2. The scraper worker reads queued requests, launches Playwright browsers/tabs, navigates to Google Maps, and performs search + scrolling.
3. Listings are extracted, deduplicated across tabs, and enriched with details (title, category, address, phone, website, hours, coordinates, images).
4. Results are written to Excel files in the configured storage directory.
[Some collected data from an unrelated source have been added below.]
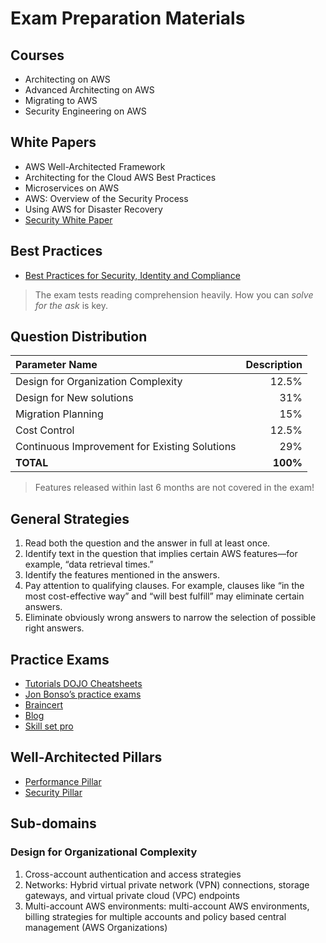 # Exam Preparation Materials

## Courses
- Architecting on AWS
- Advanced Architecting on AWS
- Migrating to AWS
- Security Engineering on AWS

## White Papers
- AWS Well-Architected Framework
- Architecting for the Cloud AWS Best Practices
- Microservices on AWS
- AWS: Overview of the Security Process
- Using AWS for Disaster Recovery
- [Security White Paper](https://docs.aws.amazon.com/whitepapers/latest/introduction-aws-security/introduction-aws-security.pdf)

## Best Practices
- [Best Practices for Security, Identity and Compliance](https://aws.amazon.com/architecture/security-identity-compliance/?cards-all.sort-by=item.additionalFields.sortDate&cards-all.sort-order=desc&awsf.content-type=*all&awsf.methodology=*all)

> The exam tests reading comprehension heavily. How you can *solve for the ask* is key.

## Question Distribution
|Parameter Name        | Description |
|:-------------|-------------:|
| Design for Organization Complexity      | 12.5% |
| Design for New solutions      | 31% |
| Migration Planning      | 15% |
| Cost Control      | 12.5% |
| Continuous Improvement for Existing Solutions      | 29% |
| **TOTAL**      | **100%** | 

> Features released within last 6 months are not covered in the exam!

## General Strategies
1. Read both the question and the answer in full at least once.
2. Identify text in the question that implies certain AWS features—for example, “data retrieval times.”
3. Identify the features mentioned in the answers.
4. Pay attention to qualifying clauses. For example, clauses like “in the most cost-effective way” and “will best fulfill” may eliminate certain answers.
5. Eliminate obviously wrong answers to narrow the selection of possible right answers.

## Practice Exams
- [Tutorials DOJO Cheatsheets](https://tutorialsdojo.com/aws-cheat-sheets/)
- [Jon Bonso’s practice exams](https://www.udemy.com/course/aws-solutions-architect-professional-practice-exams-amazon/) 
- [Braincert](https://www.braincert.com/) 
- [Blog](https://blog.dataminded.com/hooray-im-an-aws-certified-pro-architect-now-what-89f4d8b22596) 
- [Skill set pro](https://skillsetpro.com)

## Well-Architected Pillars
- [Performance Pillar](https://docs.aws.amazon.com/wellarchitected/latest/performance-efficiency-pillar/welcome.html)
- [Security Pillar](https://docs.aws.amazon.com/wellarchitected/latest/security-pillar/welcome.html)

## Sub-domains

### Design for Organizational Complexity
1. Cross-account authentication and access strategies
2. Networks: Hybrid virtual private network (VPN) connections, storage gateways, and virtual private cloud (VPC) endpoints
3. Multi-account AWS environments:  multi-account AWS environments, billing strategies for multiple accounts and policy based central management (AWS Organizations)

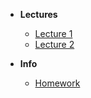 - **Lectures**
  - [Lecture 1](/lecture-1/lecture.md)
  - [Lecture 2](/lecture-2/lecture.md)
  
- **Info**
  - [Homework](/homework/homework.md)
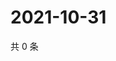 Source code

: # 2021-10-31

共 0 条

<!-- BEGIN WEIBO -->
<!-- 最后更新时间 Sun Oct 31 2021 07:08:23 GMT+0800 (China Standard Time) -->

<!-- END WEIBO -->
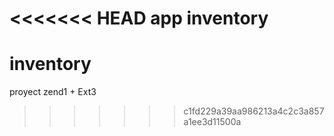 <<<<<<< HEAD
app inventory
=======
inventory
=========

proyect zend1 + Ext3
>>>>>>> c1fd229a39aa986213a4c2c3a857a1ee3d11500a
## Design Patterns & Structure
- **BO/DAO/DTO layering**:
- `data/bo`: Business logic orchestration for search, scrolling, extraction, and multi-tab coordination.
- `data/dao`: Infrastructure wrappers (Redis access, Playwright page wrapper).
- `data/dto`: Request/response schemas for the API.
- **Singleton RuntimeResource**: Centralized Playwright lifecycle management for browsers and tabs.
- **Async concurrency**: Heavy use of `asyncio.gather` for multi-tab scraping and page interactions.

## Project Structure
```
.
├── run_app.py # Runs scraper + API server together
├── scraper/
│ ├── run_scraper.py # Entry point for the scraper worker
│ ├── processes/ # Scraper processes
│ ├── data/ # bo/dao/dto + static data (user agents, referers)
│ ├── config/ # Pydantic settings for scraper + Redis
│ └── utils/ # Helper utilities (Excel, image storage, singleton)
└── server/
├── main.py # API server entry point
├── apis/ # FastAPI routes + schemas
├── core/ # Server configuration + Redis connection
└── utils/ # File-based request status helpers
```

## Requirements
- Python 3.12
- Redis (local or remote)
- Playwright browsers installed (Chromium/WebKit)

## Setup
1. **Install dependencies**
```bash
poetry install
```
2. **Install Playwright browsers**
```bash
poetry run playwright install
```
3. **Configure environment**
```bash
cp .env.sample .env
```
Update values as needed (Redis host/port, storage directories, separators, etc.).

## Running the System
### Run both services together
```bash
poetry run python run_app.py
```

### Run scraper only
```bash
cd scraper
poetry run python run_scraper.py
```

### Run API server only
```bash
cd server
poetry run python main.py
```

## API Endpoints
### `POST /request`
Queues a new scrape request.

**Request body**
```json
{
"listing_category": "restaurant",
"listing_type": "restaurant",
"verb": "near",
"city": "Berlin",
"province": "Berlin"
}
```

**Response**
Returns lists of imported, not-imported, in-process, and waiting requests.

### `GET /status`
Returns current status:
- `imported_requests` and `not_imported_requests` (based on storage files)
- `in_process` (current Redis processing item)
- `waiting_to_scrape` (queue contents)

## Output & Storage
- **Excel files**: Written to `NOT_IMPORTED_SHEETS_DIRECTORY` with a filename derived from the query fields and separators.
- **Images**: Saved under `PICTURES_DIRECTORY` (if image URLs are found).

## Configuration Reference
Environment variables are defined in `.env.sample` and loaded via Pydantic Settings. Key variables include:
- `REDIS_HOST`, `REDIS_PORT`
- `REDIS_REQUESTED_SEARCH_QUERY_QUEUE_NAME`, `REDIS_IN_PROCESSING_SEARCH_QUERY`
- `SEARCH_QUERY_ITEMS_SEPARATOR`, `LISTING_TYPE_ITEMS_SEPARATOR`
- `PICTURES_DIRECTORY`, `NOT_IMPORTED_SHEETS_DIRECTORY`, `IMPORTED_SHEETS_DIRECTORY`
- API server settings: `APP_NAME`, `HOST`, `PORT`, `ENVIRONMENT`, `WORKER`

## Notes & Considerations
- Scraping Google Maps may violate Google’s terms of service. Use responsibly and ensure compliance with local laws and platform policies.
- Playwright is configured to run in non-headless mode by default in `RuntimeResource`.
- Redis queues use simple list operations; scaling or fault tolerance might require additional coordination logic.

## License
This project is licensed under the terms of the MIT license. See [LICENSE](LICENSE).